For someone trying to win money damages for his former partner’s breach of fiduciary duty, it sure looks like Lovitz is playing a winning hand with the kinds of allegations he has made in his lawsuit. For instance, he claims that Kelley used the comedy club’s checks and credit cards to pay for his own personal expenses and that in so doing he failed or neglected to use the club’s monies to meet the club’s obligations, such as paying both performers who did gigs at the club as well as the club’s own staffers. The allegations that someone in a fiduciary position like Kelley has used the assets of the business as his own ‘piggy bank’ and that he re-routed the company’s assets to his own personal benefit and use lie at the heart of a case based on the breach of fiduciary duty.
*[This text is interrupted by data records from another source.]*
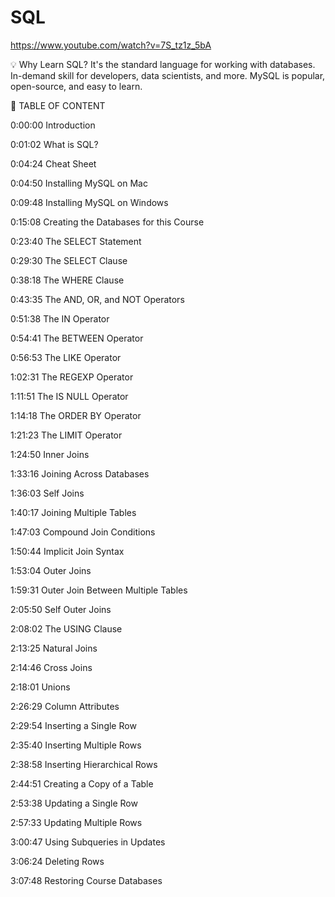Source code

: # SQL

https://www.youtube.com/watch?v=7S_tz1z_5bA

💡 Why Learn SQL?
It's the standard language for working with databases.
In-demand skill for developers, data scientists, and more.
MySQL is popular, open-source, and easy to learn.

📖 TABLE OF CONTENT

0:00:00 Introduction

0:01:02 What is SQL?

0:04:24 Cheat Sheet

0:04:50 Installing MySQL on Mac

0:09:48 Installing MySQL on Windows

0:15:08 Creating the Databases for this Course 

0:23:40 The SELECT Statement

0:29:30 The SELECT Clause

0:38:18 The WHERE Clause

0:43:35 The AND, OR, and NOT Operators 

0:51:38 The IN Operator

0:54:41 The BETWEEN Operator

0:56:53 The LIKE Operator

1:02:31 The REGEXP Operator

1:11:51 The IS NULL Operator

1:14:18 The ORDER BY Operator

1:21:23 The LIMIT Operator

1:24:50 Inner Joins

1:33:16 Joining Across Databases

1:36:03 Self Joins

1:40:17 Joining Multiple Tables

1:47:03 Compound Join Conditions

1:50:44 Implicit Join Syntax

1:53:04 Outer Joins

1:59:31 Outer Join Between Multiple Tables 

2:05:50 Self Outer Joins

2:08:02 The USING Clause

2:13:25 Natural Joins

2:14:46 Cross Joins

2:18:01 Unions

2:26:29 Column Attributes

2:29:54 Inserting a Single Row 

2:35:40 Inserting Multiple Rows 

2:38:58 Inserting Hierarchical Rows 

2:44:51 Creating a Copy of a Table 

2:53:38 Updating a Single Row 

2:57:33 Updating Multiple Rows 

3:00:47 Using Subqueries in Updates 

3:06:24 Deleting Rows

3:07:48 Restoring Course Databases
Lovitz claims that Kelley swiped more than $100,000 in credit card expenses for which the club was ultimately held responsible.

Yet, as good as the allegations are, that is not the end of the matter. Not even close. For one thing, this is only one side of the story and surely the devil is in the details with this one: making the allegations is the easy part, proving up the allegations is the real heavy lifting here. In this case, Lovitz will likely need to prove that the expenses Kelley ran up had nothing at all to do with the business. It won’t be enough to show that he spent too much money on certain things or that he spent money on the wrong things. Or even that his failure to spend money on some things or in certain ways led to the failure of the business. That just won’t cut it in this kind of case, especially because people who manage stuff are allowed the discretion to choose their ways and means of operation. (In other contexts, they call this sort of idea the “business judgment rule.”)
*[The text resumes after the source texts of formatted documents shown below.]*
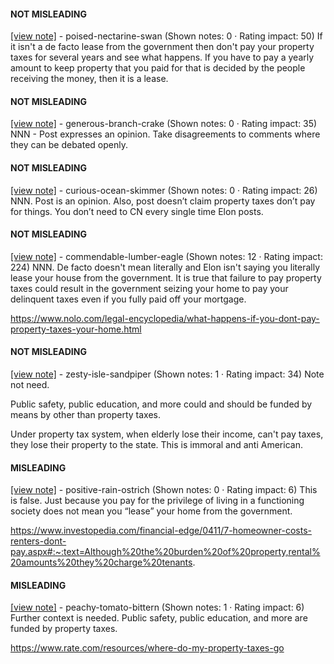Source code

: #### NOT MISLEADING

[[view note]](https://x.com/i/birdwatch/n/1886459171261821128) - poised-nectarine-swan (Shown notes: 0 · Rating impact: 50)
If it isn't a de facto lease from the government then don't pay your property taxes for several years and see what happens. If you have to pay a yearly amount to keep property that you paid for that is decided by the people receiving the money, then it is a lease. 

#### NOT MISLEADING

[[view note]](https://x.com/i/birdwatch/n/1886433021374406660) - generous-branch-crake (Shown notes: 0 · Rating impact: 35)
NNN - Post expresses an opinion. Take disagreements to  comments where they can be debated openly.

#### NOT MISLEADING

[[view note]](https://x.com/i/birdwatch/n/1886427000581378308) - curious-ocean-skimmer (Shown notes: 0 · Rating impact: 26)
NNN. Post is an opinion. Also, post doesn’t claim property taxes don’t pay for things. You don’t need to CN every single time Elon posts.

#### NOT MISLEADING

[[view note]](https://x.com/i/birdwatch/n/1886396347286249718) - commendable-lumber-eagle (Shown notes: 12 · Rating impact: 224)
NNN. De facto doesn't mean literally and Elon isn't saying you literally lease your house from the government. It is true that failure to pay property taxes could result in the government seizing your home to pay your delinquent taxes even if you fully paid off your mortgage.

https://www.nolo.com/legal-encyclopedia/what-happens-if-you-dont-pay-property-taxes-your-home.html

#### NOT MISLEADING

[[view note]](https://x.com/i/birdwatch/n/1886387910003286375) - zesty-isle-sandpiper (Shown notes: 1 · Rating impact: 34)
Note not need. 

Public safety, public education, and more could and should be funded by means by other than property taxes. 

Under property tax system, when elderly lose their income, can't pay taxes, they lose their property to the state. This is immoral and anti American.

#### MISLEADING

[[view note]](https://x.com/i/birdwatch/n/1886387676120555558) - positive-rain-ostrich (Shown notes: 0 · Rating impact: 6)
This is false.  Just because you pay for the privilege of living in a functioning society does not mean you “lease” your home from the government.


https://www.investopedia.com/financial-edge/0411/7-homeowner-costs-renters-dont-pay.aspx#:~:text=Although%20the%20burden%20of%20property,rental%20amounts%20they%20charge%20tenants.

#### MISLEADING

[[view note]](https://x.com/i/birdwatch/n/1886267646238249440) - peachy-tomato-bittern (Shown notes: 1 · Rating impact: 6)
Further context is needed.  Public safety, public education, and more are funded by property taxes. 

https://www.rate.com/resources/where-do-my-property-taxes-go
And when there’s some doubt here, they will often award the benefit of the doubt to the guy making the business decision. So, in terms of his liability, it all pretty much comes down to whether Kelley intended to act in violation of his fiduciary duty or whether he was simply being a bad manager. In other words, was Kelley acting on purpose to rip off the business operation or was he just being a sloppy manager? To be sure, answering these kinds of questions aren’t the easiest things to do in the ‘cloud and dust’ of a full-dress courtroom trial. And defense lawyers more than plaintiffs’ lawyers simply enjoy the uncertainty of these answers.

In the end, running a comedy club, just like any business, isn’t easy; and winning a case like this one isn’t easy either. From all indications, a lot of money has apparently gone down the drain here and what we have here is a bad case of misplaced trust and confidence in the hiring of a business manager. Needless to say, it was Lovitz’ job to hire a good manager for his business. Yet, one can’t help but notice that it is in this particular context that Lovitz’ allegations of being misled about Kelley’s qualifications and background seem to make the most sense. The larger point here, though, is that as far as we’re dealing with financial loss or damage resulting from the actions of a business manager or decisions made by him, this kind of problem generally couldn’t have been prevented by a written contract or agreement, no matter how smartly crafted. Fact is, there is only so much anyone can write into an agreement today to control the turbulent waters of human events tomorrow, especially the uncertainties of the business world.

It is hard to predict the outcome of a case like this one and it would be interesting to see how it all shakes out in court, assuming of course that an out-of-court settlement isn’t hammered out between the parties. Yet, however it all winds down, for a guy like funnyman Lovitz, who apparently has lost a lot of money, this whole situation surely is no laughing matter.